What prompted these questions is I set up a spreadsheet to calculate some RGB values after using the saturation slider, and immediately ran into things like “which color space for Y”, are the RGB values linear or not in the calculation of saturation? What about in the color picker? And what color space is the color picker even using?

I think LAB uses 0-100 range, it’s not really 8 bit but probably in Darktable 0.0-100.0 float.

When doing 8 bit to float we have ti divide by 255 :thinking:

yes

yes. The sRGB gamma-corrected version is the historic left/gamma/gain one, which I have to keep untouched for compatibility with old edits.

the sRGB LGG is the historic one, the ProPhotoRGB LGG is mine. The sliders that disappear with the old sRGB variant are the contrast and global saturation because it’s a bad idea to mess-up with contrast in sRGB.

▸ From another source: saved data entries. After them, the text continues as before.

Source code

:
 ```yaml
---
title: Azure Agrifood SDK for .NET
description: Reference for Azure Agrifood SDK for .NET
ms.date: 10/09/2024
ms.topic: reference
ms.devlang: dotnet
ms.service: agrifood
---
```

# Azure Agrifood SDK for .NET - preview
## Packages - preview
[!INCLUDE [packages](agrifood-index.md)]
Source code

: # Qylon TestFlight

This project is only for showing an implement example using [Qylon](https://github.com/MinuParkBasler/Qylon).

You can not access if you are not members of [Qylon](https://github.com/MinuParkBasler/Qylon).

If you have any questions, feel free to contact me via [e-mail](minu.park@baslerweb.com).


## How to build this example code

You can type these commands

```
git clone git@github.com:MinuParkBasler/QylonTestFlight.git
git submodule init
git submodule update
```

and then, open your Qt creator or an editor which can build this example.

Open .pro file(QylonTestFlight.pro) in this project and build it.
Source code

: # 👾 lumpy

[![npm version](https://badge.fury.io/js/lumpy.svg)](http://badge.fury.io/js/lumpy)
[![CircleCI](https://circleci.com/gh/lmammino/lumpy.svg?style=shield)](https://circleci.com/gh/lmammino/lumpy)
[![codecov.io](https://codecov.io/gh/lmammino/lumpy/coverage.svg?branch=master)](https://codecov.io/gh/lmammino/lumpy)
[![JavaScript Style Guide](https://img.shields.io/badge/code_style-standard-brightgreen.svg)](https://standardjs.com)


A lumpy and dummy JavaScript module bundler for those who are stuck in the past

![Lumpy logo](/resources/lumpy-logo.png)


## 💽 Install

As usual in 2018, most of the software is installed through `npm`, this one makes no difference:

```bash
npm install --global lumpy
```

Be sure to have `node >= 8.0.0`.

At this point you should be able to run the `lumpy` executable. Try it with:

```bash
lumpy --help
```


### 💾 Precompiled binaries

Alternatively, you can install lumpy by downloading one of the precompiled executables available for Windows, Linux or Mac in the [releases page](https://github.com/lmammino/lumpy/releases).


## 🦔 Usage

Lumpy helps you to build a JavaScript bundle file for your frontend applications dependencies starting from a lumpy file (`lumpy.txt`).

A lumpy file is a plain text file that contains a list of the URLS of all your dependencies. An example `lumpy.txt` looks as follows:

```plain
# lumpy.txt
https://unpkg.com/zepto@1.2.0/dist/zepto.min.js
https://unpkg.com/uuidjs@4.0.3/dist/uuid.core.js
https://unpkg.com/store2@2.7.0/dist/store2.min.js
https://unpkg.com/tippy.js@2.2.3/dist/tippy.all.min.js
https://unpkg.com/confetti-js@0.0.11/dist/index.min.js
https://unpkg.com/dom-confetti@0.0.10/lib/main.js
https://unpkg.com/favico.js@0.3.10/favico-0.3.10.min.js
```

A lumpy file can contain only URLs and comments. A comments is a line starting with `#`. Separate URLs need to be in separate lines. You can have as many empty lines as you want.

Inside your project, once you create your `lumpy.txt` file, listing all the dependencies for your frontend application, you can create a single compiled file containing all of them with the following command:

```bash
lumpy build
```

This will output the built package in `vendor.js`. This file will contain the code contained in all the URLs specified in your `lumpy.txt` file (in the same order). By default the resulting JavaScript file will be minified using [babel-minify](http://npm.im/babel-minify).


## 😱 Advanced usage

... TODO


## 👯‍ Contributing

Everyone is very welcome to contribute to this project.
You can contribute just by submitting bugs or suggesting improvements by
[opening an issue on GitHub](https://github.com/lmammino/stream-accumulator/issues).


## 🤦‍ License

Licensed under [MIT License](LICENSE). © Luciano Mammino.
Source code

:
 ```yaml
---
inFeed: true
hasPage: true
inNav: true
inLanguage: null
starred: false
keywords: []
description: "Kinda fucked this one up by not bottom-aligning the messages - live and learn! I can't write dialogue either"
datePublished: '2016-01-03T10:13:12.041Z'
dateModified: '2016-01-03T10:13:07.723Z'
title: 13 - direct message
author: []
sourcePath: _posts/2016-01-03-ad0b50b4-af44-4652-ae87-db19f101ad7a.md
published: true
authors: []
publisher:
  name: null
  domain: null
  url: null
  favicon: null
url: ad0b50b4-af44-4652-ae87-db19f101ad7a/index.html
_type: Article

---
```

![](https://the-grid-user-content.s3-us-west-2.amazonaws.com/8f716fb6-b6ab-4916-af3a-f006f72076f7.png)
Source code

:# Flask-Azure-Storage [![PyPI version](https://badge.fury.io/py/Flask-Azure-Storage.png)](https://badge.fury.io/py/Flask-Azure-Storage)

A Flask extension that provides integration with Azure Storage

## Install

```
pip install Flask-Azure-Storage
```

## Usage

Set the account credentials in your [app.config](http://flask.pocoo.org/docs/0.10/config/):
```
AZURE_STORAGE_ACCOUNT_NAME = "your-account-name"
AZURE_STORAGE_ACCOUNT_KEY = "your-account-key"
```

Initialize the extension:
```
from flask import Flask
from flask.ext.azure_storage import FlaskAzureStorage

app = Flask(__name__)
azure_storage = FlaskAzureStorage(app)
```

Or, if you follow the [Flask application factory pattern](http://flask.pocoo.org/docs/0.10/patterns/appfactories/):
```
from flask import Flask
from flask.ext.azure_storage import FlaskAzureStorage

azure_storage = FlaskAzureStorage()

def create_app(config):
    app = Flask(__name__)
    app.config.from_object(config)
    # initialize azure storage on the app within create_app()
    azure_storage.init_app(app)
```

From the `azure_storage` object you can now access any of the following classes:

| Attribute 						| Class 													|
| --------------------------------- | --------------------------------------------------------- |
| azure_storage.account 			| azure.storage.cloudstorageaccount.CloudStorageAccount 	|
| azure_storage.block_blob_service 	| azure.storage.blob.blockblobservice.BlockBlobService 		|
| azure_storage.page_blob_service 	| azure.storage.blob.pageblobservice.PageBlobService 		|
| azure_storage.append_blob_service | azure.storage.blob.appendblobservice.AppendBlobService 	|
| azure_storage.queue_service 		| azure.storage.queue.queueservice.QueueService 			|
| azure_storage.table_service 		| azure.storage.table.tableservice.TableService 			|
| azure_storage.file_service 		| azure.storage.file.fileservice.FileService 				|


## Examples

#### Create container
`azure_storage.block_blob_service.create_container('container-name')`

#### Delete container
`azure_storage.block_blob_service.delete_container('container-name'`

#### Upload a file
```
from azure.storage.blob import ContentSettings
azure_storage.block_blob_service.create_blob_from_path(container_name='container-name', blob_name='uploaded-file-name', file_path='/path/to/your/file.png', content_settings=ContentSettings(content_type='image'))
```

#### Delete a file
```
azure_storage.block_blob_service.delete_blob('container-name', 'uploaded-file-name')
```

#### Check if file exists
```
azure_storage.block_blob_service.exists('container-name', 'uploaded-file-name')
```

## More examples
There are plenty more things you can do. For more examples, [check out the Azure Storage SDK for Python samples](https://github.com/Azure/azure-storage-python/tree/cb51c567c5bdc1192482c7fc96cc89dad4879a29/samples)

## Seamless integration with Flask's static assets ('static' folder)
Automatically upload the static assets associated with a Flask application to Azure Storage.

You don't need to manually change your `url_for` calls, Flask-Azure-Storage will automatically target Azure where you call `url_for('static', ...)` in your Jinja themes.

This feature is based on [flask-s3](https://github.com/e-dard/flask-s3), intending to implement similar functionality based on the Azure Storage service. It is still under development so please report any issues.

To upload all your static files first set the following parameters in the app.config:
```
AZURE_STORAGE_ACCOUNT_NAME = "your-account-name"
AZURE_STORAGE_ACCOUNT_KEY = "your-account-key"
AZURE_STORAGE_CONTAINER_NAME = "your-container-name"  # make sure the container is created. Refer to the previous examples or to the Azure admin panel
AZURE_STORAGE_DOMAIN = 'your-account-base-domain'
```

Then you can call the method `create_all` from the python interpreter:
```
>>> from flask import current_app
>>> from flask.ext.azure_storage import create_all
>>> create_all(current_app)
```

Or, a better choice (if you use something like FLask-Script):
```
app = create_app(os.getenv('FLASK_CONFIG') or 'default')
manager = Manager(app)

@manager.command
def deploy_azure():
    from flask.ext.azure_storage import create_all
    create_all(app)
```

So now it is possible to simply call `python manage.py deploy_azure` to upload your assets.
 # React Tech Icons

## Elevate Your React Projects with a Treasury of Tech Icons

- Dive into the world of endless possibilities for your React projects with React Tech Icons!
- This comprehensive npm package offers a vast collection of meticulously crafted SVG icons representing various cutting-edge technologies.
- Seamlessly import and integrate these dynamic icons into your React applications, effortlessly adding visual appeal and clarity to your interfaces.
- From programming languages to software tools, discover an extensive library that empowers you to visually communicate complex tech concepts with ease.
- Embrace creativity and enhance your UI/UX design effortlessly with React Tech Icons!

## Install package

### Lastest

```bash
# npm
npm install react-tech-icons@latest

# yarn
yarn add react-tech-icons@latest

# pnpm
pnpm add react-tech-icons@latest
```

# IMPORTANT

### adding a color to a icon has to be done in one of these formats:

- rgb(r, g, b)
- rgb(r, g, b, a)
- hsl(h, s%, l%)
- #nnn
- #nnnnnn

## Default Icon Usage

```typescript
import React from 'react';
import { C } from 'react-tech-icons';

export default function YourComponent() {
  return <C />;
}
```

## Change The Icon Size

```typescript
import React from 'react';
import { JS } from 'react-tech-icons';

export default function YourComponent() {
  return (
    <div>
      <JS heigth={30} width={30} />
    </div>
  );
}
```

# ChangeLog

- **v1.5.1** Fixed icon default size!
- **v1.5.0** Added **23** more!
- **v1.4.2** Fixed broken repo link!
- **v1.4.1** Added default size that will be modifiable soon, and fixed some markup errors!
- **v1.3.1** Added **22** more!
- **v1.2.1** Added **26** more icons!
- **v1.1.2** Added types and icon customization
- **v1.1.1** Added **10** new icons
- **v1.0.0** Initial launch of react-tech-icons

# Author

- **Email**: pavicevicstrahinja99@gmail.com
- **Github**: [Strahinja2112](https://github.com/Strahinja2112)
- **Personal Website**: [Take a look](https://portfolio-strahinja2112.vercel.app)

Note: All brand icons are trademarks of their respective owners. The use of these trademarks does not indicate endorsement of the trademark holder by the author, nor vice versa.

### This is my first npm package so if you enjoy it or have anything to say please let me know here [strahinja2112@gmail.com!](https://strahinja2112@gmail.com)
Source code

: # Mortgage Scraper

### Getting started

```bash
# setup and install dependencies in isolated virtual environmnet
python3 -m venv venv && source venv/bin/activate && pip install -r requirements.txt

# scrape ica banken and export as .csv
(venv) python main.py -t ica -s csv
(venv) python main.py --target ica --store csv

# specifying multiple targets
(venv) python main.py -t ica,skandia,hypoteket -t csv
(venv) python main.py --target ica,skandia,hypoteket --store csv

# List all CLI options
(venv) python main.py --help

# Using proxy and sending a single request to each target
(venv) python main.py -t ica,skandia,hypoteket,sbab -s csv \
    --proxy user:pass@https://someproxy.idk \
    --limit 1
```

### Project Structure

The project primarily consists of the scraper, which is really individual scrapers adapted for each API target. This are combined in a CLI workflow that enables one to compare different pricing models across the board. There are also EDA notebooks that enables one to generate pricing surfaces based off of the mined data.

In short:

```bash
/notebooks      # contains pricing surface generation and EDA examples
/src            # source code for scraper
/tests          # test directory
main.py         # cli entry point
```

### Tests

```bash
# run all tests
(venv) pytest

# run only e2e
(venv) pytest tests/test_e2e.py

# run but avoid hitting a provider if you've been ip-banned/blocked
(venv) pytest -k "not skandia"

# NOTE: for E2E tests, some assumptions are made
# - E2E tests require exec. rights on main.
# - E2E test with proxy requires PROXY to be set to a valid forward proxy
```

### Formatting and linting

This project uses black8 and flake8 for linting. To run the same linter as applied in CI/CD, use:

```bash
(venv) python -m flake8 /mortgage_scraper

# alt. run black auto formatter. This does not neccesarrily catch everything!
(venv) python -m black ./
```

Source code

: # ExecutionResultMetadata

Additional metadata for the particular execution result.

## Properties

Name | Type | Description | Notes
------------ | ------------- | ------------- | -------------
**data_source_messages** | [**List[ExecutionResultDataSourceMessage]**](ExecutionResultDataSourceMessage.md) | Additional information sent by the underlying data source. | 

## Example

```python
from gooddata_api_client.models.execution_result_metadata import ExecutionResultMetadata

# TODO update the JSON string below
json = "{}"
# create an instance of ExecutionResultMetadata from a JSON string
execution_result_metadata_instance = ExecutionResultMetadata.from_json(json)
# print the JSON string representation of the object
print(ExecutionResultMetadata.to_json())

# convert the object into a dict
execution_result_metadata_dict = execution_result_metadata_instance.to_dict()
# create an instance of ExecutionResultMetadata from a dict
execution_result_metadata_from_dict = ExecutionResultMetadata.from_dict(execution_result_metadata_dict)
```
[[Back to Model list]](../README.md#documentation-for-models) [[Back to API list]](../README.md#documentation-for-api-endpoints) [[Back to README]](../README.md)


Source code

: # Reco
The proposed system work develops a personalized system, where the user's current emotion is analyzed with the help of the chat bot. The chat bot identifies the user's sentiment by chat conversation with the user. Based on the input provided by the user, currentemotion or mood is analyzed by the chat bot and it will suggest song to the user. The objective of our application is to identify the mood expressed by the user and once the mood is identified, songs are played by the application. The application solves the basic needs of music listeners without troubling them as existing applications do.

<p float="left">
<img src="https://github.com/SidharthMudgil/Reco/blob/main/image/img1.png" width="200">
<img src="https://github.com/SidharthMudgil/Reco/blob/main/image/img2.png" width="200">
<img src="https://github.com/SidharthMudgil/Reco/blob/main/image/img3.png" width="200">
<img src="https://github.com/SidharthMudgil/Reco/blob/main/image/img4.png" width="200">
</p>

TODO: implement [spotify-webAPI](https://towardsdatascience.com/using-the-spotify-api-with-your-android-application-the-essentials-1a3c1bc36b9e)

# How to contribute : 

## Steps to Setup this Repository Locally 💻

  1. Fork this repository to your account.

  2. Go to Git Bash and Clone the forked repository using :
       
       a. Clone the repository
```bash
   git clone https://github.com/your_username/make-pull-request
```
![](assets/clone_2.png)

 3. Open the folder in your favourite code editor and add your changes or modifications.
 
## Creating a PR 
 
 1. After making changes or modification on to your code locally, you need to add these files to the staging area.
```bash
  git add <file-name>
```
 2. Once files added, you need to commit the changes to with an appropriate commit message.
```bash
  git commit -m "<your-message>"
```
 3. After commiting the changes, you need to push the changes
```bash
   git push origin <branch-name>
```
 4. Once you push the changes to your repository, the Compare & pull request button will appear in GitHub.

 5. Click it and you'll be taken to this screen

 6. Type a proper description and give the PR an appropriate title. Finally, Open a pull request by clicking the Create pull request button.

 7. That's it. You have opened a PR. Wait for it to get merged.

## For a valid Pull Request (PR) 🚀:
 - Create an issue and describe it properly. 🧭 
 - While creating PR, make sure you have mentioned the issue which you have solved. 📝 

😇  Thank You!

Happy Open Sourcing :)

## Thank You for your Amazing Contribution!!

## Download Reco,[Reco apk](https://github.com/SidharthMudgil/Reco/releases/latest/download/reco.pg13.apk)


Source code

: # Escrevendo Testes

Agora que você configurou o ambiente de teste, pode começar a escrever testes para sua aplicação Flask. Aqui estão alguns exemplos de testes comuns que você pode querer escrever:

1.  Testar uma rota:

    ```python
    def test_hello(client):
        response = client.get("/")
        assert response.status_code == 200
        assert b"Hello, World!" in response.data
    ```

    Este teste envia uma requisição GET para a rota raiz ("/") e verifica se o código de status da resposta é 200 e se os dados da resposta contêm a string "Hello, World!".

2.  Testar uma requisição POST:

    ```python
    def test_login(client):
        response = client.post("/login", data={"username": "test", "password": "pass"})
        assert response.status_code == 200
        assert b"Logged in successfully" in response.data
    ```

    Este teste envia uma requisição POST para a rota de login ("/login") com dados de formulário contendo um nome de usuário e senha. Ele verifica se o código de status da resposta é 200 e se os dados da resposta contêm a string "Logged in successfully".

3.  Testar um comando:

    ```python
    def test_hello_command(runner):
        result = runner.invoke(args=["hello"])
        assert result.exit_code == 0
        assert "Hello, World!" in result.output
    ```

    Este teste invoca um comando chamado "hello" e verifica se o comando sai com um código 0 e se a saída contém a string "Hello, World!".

Yes, but not as you may think. Since the gamma conversion in ProPhoto RGB is a straightforward x^gamma_RGB, I have been able to merge the user input gamma and the RGB gamma (because (x^gamma_user)^gamma_RGB = x^(gamma_user × gamma_RGB)), so I spare one power evaluation and speed-up the computation by ×2. In sRGB, the gamma_RGB is a silly operation where you add 0.055, divide by 1.055, apply gamma 2.4 above whatever, gamma 2.2 beyond, say one Ave Maria and two Pater nostris…

Notice that RGB is not an output space here, just a working space. The module outputs Lab, as everything in the pixelpipe between input and output color profiles. There is no ICC profile involved here, it’s just a matrix transformation.

That’s the million dollar question. I have not found the part where this is coded in darktable, and I very much would like to check, and add XYZ readings as well.

32 bits floats IEEE are usually used between 0 and 1 because they get imprecise as you move away from 0 and working in normalized spaces triggers interesting linear algebra properties. What this 1 means is up to you… If your input was 8 bits integer, that 1 means 255, so you divide the input by 255 to convert to float. If the inpout was 16 bits integer, that 1 means 65536. It’s just a rescaling, really.

don’t look at these RGB values, you don’t know in which RGB space they belong (I have read that it’s the display space, but given the amount of *** I have found in dt’s code, I won’t swear until I have checked myself).

I have had the confirmation today that no arbitrary gamma is performed in dt before displaying. So the 75 Lab value seems more or less accurate.

You will never be able to map the grey, white and black to their theoretical at once with the Log. That’s mathematically not possible. If you want that, you have to work in a linear space and apply the log at the very end of the pipe (I’m working on a new module to do so). This log correction enable a full logarithmic pipe, which is similar to the basecurve but with less artifacts. That’s good when you are more concerned by the dynamic range than the accuracy of your profile/LUT.

Agreed.

That’s the obvious one. I bet that Color picker L=21 black and L=96 white are not accurate neither for unbreak. That probably explains why the black setting in unbreak is not stable.

And the question is still there.
How to introduce LUT profile in that logarithmic pipe ?
But I don’t see that at the very end of the process, but yes in your step 1 …

BTW: Sadly troy_s has withdrawn his posts … :frowning:

Hi all!

troy_s has asked to have his account removed. We have anonymized his account to scrub any reference to him and removed his information from the system. He has withdrawn his posts here himself, and we are currently discussing how best to proceed (if we should revert his posts to what they were originally to not disrupt the flow of conversation and information here).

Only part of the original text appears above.